> _YOUR ASSIGNMENT_:
Retype each line below without a single alteration.

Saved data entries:
[Start of section]
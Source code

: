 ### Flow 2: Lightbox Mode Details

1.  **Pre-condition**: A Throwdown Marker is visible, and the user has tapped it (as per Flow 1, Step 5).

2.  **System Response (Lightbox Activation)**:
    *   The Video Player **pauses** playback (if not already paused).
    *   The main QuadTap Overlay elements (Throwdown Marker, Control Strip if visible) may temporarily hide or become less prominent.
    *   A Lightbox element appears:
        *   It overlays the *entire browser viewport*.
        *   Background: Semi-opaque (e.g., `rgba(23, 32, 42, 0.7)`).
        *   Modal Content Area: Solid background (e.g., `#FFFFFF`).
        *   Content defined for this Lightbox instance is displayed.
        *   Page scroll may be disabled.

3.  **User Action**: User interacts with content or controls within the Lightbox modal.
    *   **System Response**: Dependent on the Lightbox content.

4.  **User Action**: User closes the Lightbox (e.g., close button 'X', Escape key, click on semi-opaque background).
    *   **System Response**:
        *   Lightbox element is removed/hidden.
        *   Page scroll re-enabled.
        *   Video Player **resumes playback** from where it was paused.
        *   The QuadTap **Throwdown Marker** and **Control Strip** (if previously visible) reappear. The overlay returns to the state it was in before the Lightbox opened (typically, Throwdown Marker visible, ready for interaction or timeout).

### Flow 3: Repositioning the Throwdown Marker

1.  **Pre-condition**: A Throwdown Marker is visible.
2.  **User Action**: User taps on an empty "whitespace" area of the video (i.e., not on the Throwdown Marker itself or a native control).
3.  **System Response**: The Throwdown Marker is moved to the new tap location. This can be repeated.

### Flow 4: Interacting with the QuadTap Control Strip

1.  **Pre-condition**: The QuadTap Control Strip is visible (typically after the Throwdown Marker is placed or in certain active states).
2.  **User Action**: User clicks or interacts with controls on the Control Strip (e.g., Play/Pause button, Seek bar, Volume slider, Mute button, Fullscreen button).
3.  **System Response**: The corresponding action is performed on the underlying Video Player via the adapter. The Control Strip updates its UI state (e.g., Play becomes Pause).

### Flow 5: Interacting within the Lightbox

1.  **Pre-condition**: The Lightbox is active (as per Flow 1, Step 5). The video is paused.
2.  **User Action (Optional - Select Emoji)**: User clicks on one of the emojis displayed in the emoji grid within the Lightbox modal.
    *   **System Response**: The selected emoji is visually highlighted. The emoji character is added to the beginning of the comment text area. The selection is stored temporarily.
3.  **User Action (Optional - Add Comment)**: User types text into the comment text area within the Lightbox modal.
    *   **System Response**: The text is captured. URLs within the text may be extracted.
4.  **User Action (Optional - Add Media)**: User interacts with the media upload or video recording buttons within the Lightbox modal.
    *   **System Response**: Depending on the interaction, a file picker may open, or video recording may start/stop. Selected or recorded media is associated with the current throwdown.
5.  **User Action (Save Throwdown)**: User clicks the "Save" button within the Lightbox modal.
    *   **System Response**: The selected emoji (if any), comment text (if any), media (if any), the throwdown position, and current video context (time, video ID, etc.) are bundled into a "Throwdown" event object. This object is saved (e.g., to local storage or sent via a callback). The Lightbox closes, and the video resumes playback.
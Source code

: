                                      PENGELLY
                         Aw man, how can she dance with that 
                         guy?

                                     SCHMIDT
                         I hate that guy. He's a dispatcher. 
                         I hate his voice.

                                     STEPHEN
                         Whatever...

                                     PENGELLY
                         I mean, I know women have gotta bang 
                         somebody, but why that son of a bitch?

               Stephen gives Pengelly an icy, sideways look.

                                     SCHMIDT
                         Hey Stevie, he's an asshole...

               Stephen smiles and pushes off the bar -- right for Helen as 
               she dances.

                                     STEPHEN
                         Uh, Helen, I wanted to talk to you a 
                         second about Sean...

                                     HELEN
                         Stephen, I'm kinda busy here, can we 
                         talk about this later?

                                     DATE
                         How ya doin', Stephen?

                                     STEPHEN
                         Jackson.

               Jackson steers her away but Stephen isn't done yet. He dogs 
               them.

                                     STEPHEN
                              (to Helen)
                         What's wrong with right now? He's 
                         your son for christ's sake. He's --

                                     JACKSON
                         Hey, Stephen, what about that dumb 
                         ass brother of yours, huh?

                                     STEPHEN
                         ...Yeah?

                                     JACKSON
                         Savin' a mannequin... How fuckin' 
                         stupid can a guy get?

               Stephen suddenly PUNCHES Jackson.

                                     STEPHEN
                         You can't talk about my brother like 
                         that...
[End of section]
> _OUTPUT OF THE EXERCISE_:
Source code

: ### Flow 2: Lightbox Mode Details

1.  **Pre-condition**: A Throwdown Marker is visible, and the user has tapped it (as per Flow 1, Step 5).

2.  **System Response (Lightbox Activation)**:
    *   The Video Player **pauses** playback (if not already paused).
    *   The main QuadTap Overlay elements (Throwdown Marker, Control Strip if visible) may temporarily hide or become less prominent.
    *   A Lightbox element appears:
        *   It overlays the *entire browser viewport*.
        *   Background: Semi-opaque (e.g., `rgba(23, 32, 42, 0.7)`).
        *   Modal Content Area: Solid background (e.g., `#FFFFFF`).
        *   Content defined for this Lightbox instance is displayed.
        *   Page scroll may be disabled.

3.  **User Action**: User interacts with content or controls within the Lightbox modal.
    *   **System Response**: Dependent on the Lightbox content.

4.  **User Action**: User closes the Lightbox (e.g., close button 'X', Escape key, click on semi-opaque background).
    *   **System Response**:
        *   Lightbox element is removed/hidden.
        *   Page scroll re-enabled.
        *   Video Player **resumes playback** from where it was paused.
        *   The QuadTap **Throwdown Marker** and **Control Strip** (if previously visible) reappear. The overlay returns to the state it was in before the Lightbox opened (typically, Throwdown Marker visible, ready for interaction or timeout).

### Flow 3: Repositioning the Throwdown Marker

1.  **Pre-condition**: A Throwdown Marker is visible.
2.  **User Action**: User taps on an empty "whitespace" area of the video (i.e., not on the Throwdown Marker itself or a native control).
3.  **System Response**: The Throwdown Marker is moved to the new tap location. This can be repeated.

### Flow 4: Interacting with the QuadTap Control Strip

1.  **Pre-condition**: The QuadTap Control Strip is visible (typically after the Throwdown Marker is placed or in certain active states).
2.  **User Action**: User clicks or interacts with controls on the Control Strip (e.g., Play/Pause button, Seek bar, Volume slider, Mute button, Fullscreen button).
3.  **System Response**: The corresponding action is performed on the underlying Video Player via the adapter. The Control Strip updates its UI state (e.g., Play becomes Pause).

### Flow 5: Interacting within the Lightbox

1.  **Pre-condition**: The Lightbox is active (as per Flow 1, Step 5). The video is paused.
2.  **User Action (Optional - Select Emoji)**: User clicks on one of the emojis displayed in the emoji grid within the Lightbox modal.
    *   **System Response**: The selected emoji is visually highlighted. The emoji character is added to the beginning of the comment text area. The selection is stored temporarily.
3.  **User Action (Optional - Add Comment)**: User types text into the comment text area within the Lightbox modal.
    *   **System Response**: The text is captured. URLs within the text may be extracted.
4.  **User Action (Optional - Add Media)**: User interacts with the media upload or video recording buttons within the Lightbox modal.
    *   **System Response**: Depending on the interaction, a file picker may open, or video recording may start/stop. Selected or recorded media is associated with the current throwdown.
5.  **User Action (Save Throwdown)**: User clicks the "Save" button within the Lightbox modal.
    *   **System Response**: The selected emoji (if any), comment text (if any), media (if any), the throwdown position, and current video context (time, video ID, etc.) are bundled into a "Throwdown" event object. This object is saved (e.g., to local storage or sent via a callback). The Lightbox closes, and the video resumes playback.
Source code

:                                      PENGELLY
                         Aw man, how can she dance with that 
                         guy?

                                     SCHMIDT
                         I hate that guy. He's a dispatcher. 
                         I hate his voice.

                                     STEPHEN
                         Whatever...

                                     PENGELLY
                         I mean, I know women have gotta bang 
                         somebody, but why that son of a bitch?

               Stephen gives Pengelly an icy, sideways look.

                                     SCHMIDT
                         Hey Stevie, he's an asshole...

               Stephen smiles and pushes off the bar -- right for Helen as 
               she dances.

                                     STEPHEN
                         Uh, Helen, I wanted to talk to you a 
                         second about Sean...

                                     HELEN
                         Stephen, I'm kinda busy here, can we 
                         talk about this later?

                                     DATE
                         How ya doin', Stephen?

                                     STEPHEN
                         Jackson.

               Jackson steers her away but Stephen isn't done yet. He dogs 
               them.

                                     STEPHEN
                              (to Helen)
                         What's wrong with right now? He's 
                         your son for christ's sake. He's --

                                     JACKSON
                         Hey, Stephen, what about that dumb 
                         ass brother of yours, huh?

                                     STEPHEN
                         ...Yeah?

                                     JACKSON
                         Savin' a mannequin... How fuckin' 
                         stupid can a guy get?

               Stephen suddenly PUNCHES Jackson.

                                     STEPHEN
                         You can't talk about my brother like 
                         that...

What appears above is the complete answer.